PROBLEM STATEMENT: Repeat the records below exactly from the line containing "Type I kerogen" to the line containing "degradation (Ubiquitination) to", taking in both of those lines. Drop the pictures.

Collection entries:
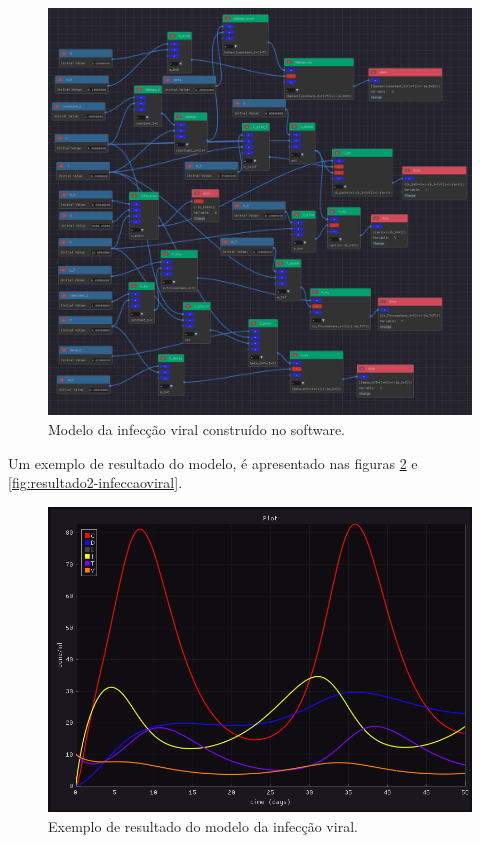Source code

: \documentclass[
	12pt,				%
	openright,			%
	oneside,			%
	a4paper,			%
	main=brazil,
	english,			%
	]{ufsj-abntex2}
\begin{document}
\begin{figure}[h]
    \centering
    \includegraphics[width=\textwidth]{imgs/modelos/infeccaoviral.png} 
    \caption{Modelo da infecção viral construído no software.}
    \label{fig:infeccaoviral}
\end{figure}

Um exemplo de resultado do modelo, é apresentado nas figuras \ref{fig:resultado1-infeccaoviral} e \ref{fig:resultado2-infeccaoviral}.

\begin{figure}[h]
    \centering
    \includegraphics[width=\textwidth]{imgs/modelos/resultado1-infeccaoviral.png} 
    \caption{Exemplo de resultado do modelo da infecção viral.}
    \label{fig:resultado1-infeccaoviral}
\end{figure}
\end{document}
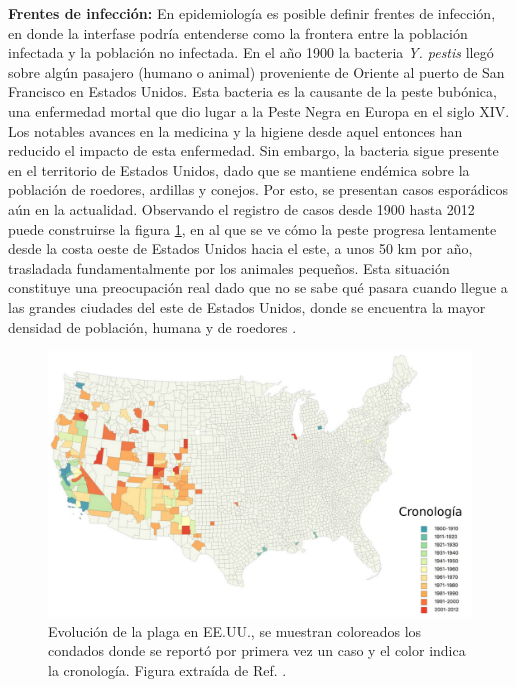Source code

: \textbf{Frentes de infección:} En epidemiología es posible definir frentes de infección, en donde la interfase podría entenderse como la frontera 
entre la población infectada y la población no infectada. En el año 1900 la bacteria \textit{Y. pestis} llegó sobre algún pasajero (humano o animal) proveniente de Oriente
al puerto de San Francisco en Estados Unidos. Esta bacteria es la causante de la peste bubónica, una enfermedad mortal que dio lugar a la Peste Negra en Europa 
en el siglo XIV. Los notables avances en la medicina y la higiene desde aquel entonces han reducido el impacto de esta enfermedad. Sin embargo, la bacteria 
sigue presente en el territorio de Estados Unidos, dado que se mantiene endémica sobre la población de roedores, ardillas y conejos. Por esto, se presentan casos 
esporádicos aún en la actualidad. Observando el registro de casos desde 1900 hasta 2012 puede construirse la figura \ref{fig:infeccion}, en al que se ve cómo la peste 
progresa lentamente desde la costa oeste de Estados Unidos hacia el este, a unos 50 km por año, trasladada fundamentalmente por los animales pequeños. Esta 
situación constituye una preocupación real dado que no se sabe qué pasara cuando llegue a las grandes ciudades del este de Estados Unidos, donde se encuentra 
la mayor densidad de población, humana y de roedores \cite{mate_sist_bio,barbieri2020soil,stenseth2008plague}.
\newpage

\begin{figure}[ht]
    \centering
    \includegraphics[width=\imsizeL]{peste_eeuu.png}
    \caption[Evolución de la plaga en EE.UU.]{Evolución de la plaga en EE.UU., se muestran coloreados los condados donde se reportó por primera vez un caso y el color indica la cronología. Figura extraída de Ref. \cite{barbieri2020soil}.}
    \label{fig:infeccion}
\end{figure}

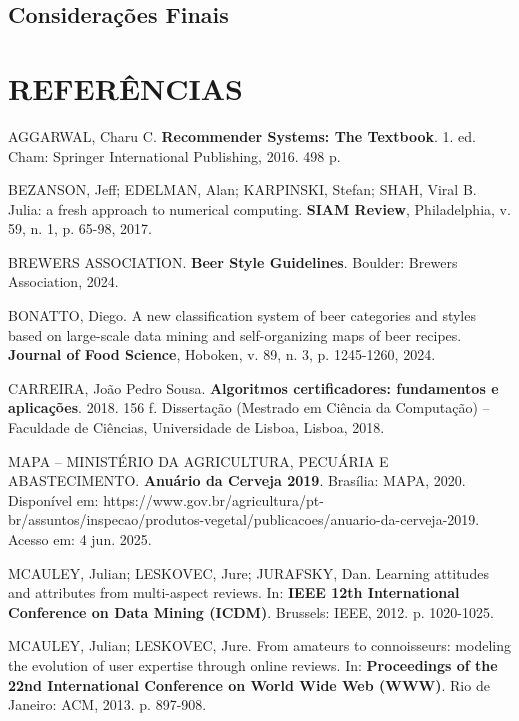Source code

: \documentclass[12pt,a4paper]{article}
\begin{document}
\subsection{Considerações Finais}

\newpage
\section{REFERÊNCIAS}

\begin{thebibliography}{20}

AGGARWAL, Charu C. \textbf{Recommender Systems: The Textbook}. 1. ed. Cham: Springer International Publishing, 2016. 498 p.

BEZANSON, Jeff; EDELMAN, Alan; KARPINSKI, Stefan; SHAH, Viral B. Julia: a fresh approach to numerical computing. \textbf{SIAM Review}, Philadelphia, v. 59, n. 1, p. 65-98, 2017.

BREWERS ASSOCIATION. \textbf{Beer Style Guidelines}. Boulder: Brewers Association, 2024.


BONATTO, Diego. A new classification system of beer categories and styles based on large-scale data mining and self-organizing maps of beer recipes. \textbf{Journal of Food Science}, Hoboken, v. 89, n. 3, p. 1245-1260, 2024.

CARREIRA, João Pedro Sousa. \textbf{Algoritmos certificadores: fundamentos e aplicações}. 2018. 156 f. Dissertação (Mestrado em Ciência da Computação) -- Faculdade de Ciências, Universidade de Lisboa, Lisboa, 2018.

MAPA -- MINISTÉRIO DA AGRICULTURA, PECUÁRIA E ABASTECIMENTO. \textbf{Anuário da Cerveja 2019}. Brasília: MAPA, 2020. Disponível em: https://www.gov.br/agricultura/pt-br/assuntos/inspecao/produtos-vegetal/publicacoes/anuario-da-cerveja-2019. Acesso em: 4 jun. 2025.

MCAULEY, Julian; LESKOVEC, Jure; JURAFSKY, Dan. Learning attitudes and attributes from multi-aspect reviews. In: \textbf{IEEE 12th International Conference on Data Mining (ICDM)}. Brussels: IEEE, 2012. p. 1020-1025.

MCAULEY, Julian; LESKOVEC, Jure. From amateurs to connoisseurs: modeling the evolution of user expertise through online reviews. In: \textbf{Proceedings of the 22nd International Conference on World Wide Web (WWW)}. Rio de Janeiro: ACM, 2013. p. 897-908.


\end{thebibliography}
\end{document}
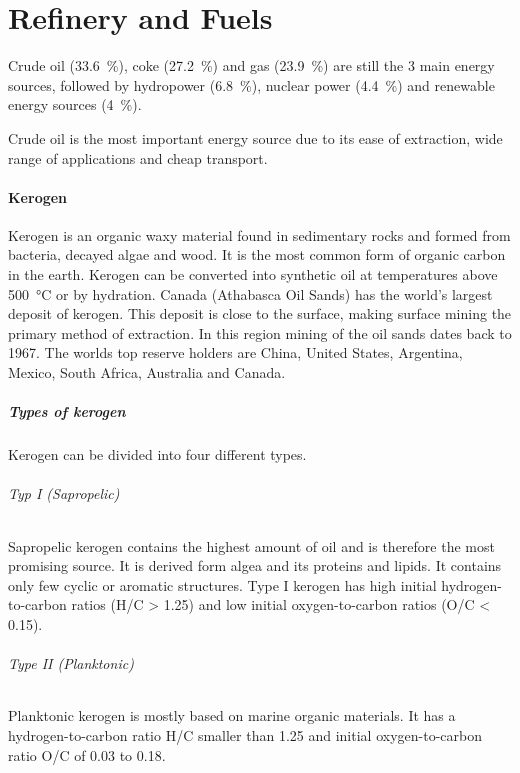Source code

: \part{Refinery and Fuels}
Crude oil (\SI{33.6}{\percent}), coke (\SI{27.2}{\percent}) and gas (\SI{23.9}{\percent}) are still the 3 main energy sources, followed by hydropower (\SI{6.8}{\percent}), nuclear power (\SI{4.4}{\percent}) and renewable energy sources (\SI{4}{\percent}).

Crude oil is the most important energy source due to its ease of extraction, wide range of applications and cheap transport.

\subsection{Kerogen}
Kerogen is an organic waxy material found in sedimentary rocks and formed from bacteria, decayed algae and wood.
It is the most common form of organic carbon in the earth.
Kerogen can be converted into synthetic oil at temperatures above \SI{500}{\celsius} or by hydration.
Canada (Athabasca Oil Sands) has the world's largest deposit of kerogen.
This deposit is close to the surface, making surface mining the primary method of extraction.
In this region mining of the oil sands dates back to 1967.
The worlds top reserve holders are China, United States, Argentina, Mexico, South Africa, Australia and Canada.

\subsubsection{Types of kerogen}
Kerogen can be divided into four different types.

\paragraph{Typ I (Sapropelic)}
Sapropelic kerogen contains the highest amount of oil and is therefore the most promising source.
It is derived form algea and its proteins and lipids.
It contains only few cyclic or aromatic structures.
Type I kerogen has high initial hydrogen-to-carbon ratios (H/C > 1.25) and low initial oxygen-to-carbon ratios (O/C < 0.15).

\paragraph{Type II (Planktonic)}
Planktonic kerogen is mostly based on marine organic materials.
It has a hydrogen-to-carbon ratio H/C smaller than 1.25 and initial oxygen-to-carbon ratio O/C of 0.03 to 0.18.

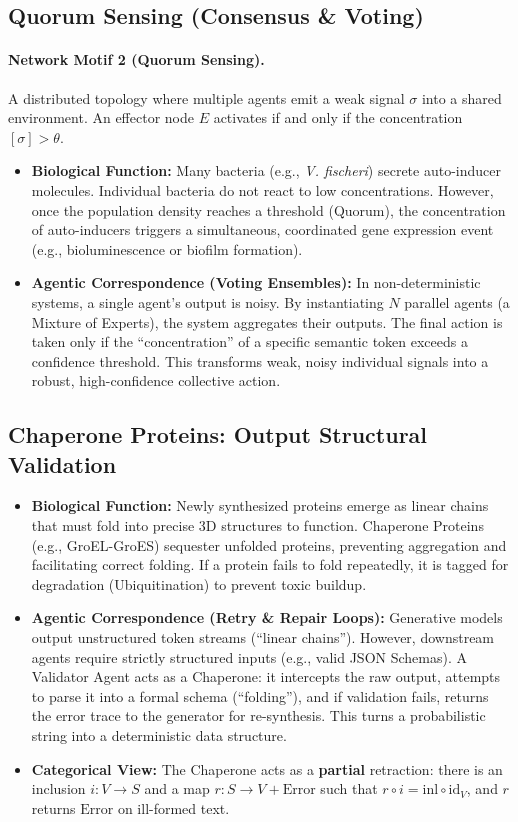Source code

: \subsection{Quorum Sensing (Consensus \& Voting)}

\paragraph{Network Motif 2 (Quorum Sensing).}
A distributed topology where multiple agents emit a weak signal $\sigma$ into a shared environment. An effector
node $E$ activates if and only if the concentration $[\sigma] > \theta$.
\begin{itemize}[leftmargin=*]
\item \textbf{Biological Function:} Many bacteria (e.g., \emph{V. fischeri}) secrete auto-inducer molecules.
Individual bacteria do not react to low concentrations. However, once the population density reaches a threshold
(Quorum), the concentration of auto-inducers triggers a simultaneous, coordinated gene expression event (e.g.,
bioluminescence or biofilm formation).
\item \textbf{Agentic Correspondence (Voting Ensembles):} In non-deterministic systems, a single agent's output is
noisy. By instantiating $N$ parallel agents (a Mixture of Experts), the system aggregates their outputs. The
final action is taken only if the ``concentration'' of a specific semantic token exceeds a confidence threshold.
This transforms weak, noisy individual signals into a robust, high-confidence collective action.
\end{itemize}

\subsection{Chaperone Proteins: Output Structural Validation}

\begin{itemize}[leftmargin=*]
\item \textbf{Biological Function:} Newly synthesized proteins emerge as linear chains that must fold into
precise 3D structures to function. Chaperone Proteins (e.g., GroEL-GroES) sequester unfolded proteins,
preventing aggregation and facilitating correct folding. If a protein fails to fold repeatedly, it is tagged for
degradation (Ubiquitination) to prevent toxic buildup.
\item \textbf{Agentic Correspondence (Retry \& Repair Loops):} Generative models output unstructured token streams
(``linear chains''). However, downstream agents require strictly structured inputs (e.g., valid JSON Schemas).
A Validator Agent acts as a Chaperone: it intercepts the raw output, attempts to parse it into a formal schema
(``folding''), and if validation fails, returns the error trace to the generator for re-synthesis. This turns a
probabilistic string into a deterministic data structure.
\item \textbf{Categorical View:} The Chaperone acts as a \textbf{partial} retraction: there is an inclusion
$i:V\to S$ and a map $r:S\to V+\mathrm{Error}$ such that $r\circ i=\mathrm{inl}\circ \mathrm{id}_V$, and $r$ returns
$\mathrm{Error}$ on ill-formed text.
\end{itemize}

OUTPUT OF THE TASK:
Type I kerogen has high initial hydrogen-to-carbon ratios (H/C > 1.25) and low initial oxygen-to-carbon ratios (O/C < 0.15).

\paragraph{Type II (Planktonic)}
Planktonic kerogen is mostly based on marine organic materials.
It has a hydrogen-to-carbon ratio H/C smaller than 1.25 and initial oxygen-to-carbon ratio O/C of 0.03 to 0.18.

Source code

: \subsection{Quorum Sensing (Consensus \& Voting)}

\paragraph{Network Motif 2 (Quorum Sensing).}
A distributed topology where multiple agents emit a weak signal $\sigma$ into a shared environment. An effector
node $E$ activates if and only if the concentration $[\sigma] > \theta$.
\begin{itemize}[leftmargin=*]
\item \textbf{Biological Function:} Many bacteria (e.g., \emph{V. fischeri}) secrete auto-inducer molecules.
Individual bacteria do not react to low concentrations. However, once the population density reaches a threshold
(Quorum), the concentration of auto-inducers triggers a simultaneous, coordinated gene expression event (e.g.,
bioluminescence or biofilm formation).
\item \textbf{Agentic Correspondence (Voting Ensembles):} In non-deterministic systems, a single agent's output is
noisy. By instantiating $N$ parallel agents (a Mixture of Experts), the system aggregates their outputs. The
final action is taken only if the ``concentration'' of a specific semantic token exceeds a confidence threshold.
This transforms weak, noisy individual signals into a robust, high-confidence collective action.
\end{itemize}

\subsection{Chaperone Proteins: Output Structural Validation}

\begin{itemize}[leftmargin=*]
\item \textbf{Biological Function:} Newly synthesized proteins emerge as linear chains that must fold into
precise 3D structures to function. Chaperone Proteins (e.g., GroEL-GroES) sequester unfolded proteins,
preventing aggregation and facilitating correct folding. If a protein fails to fold repeatedly, it is tagged for
degradation (Ubiquitination) to prevent toxic buildup.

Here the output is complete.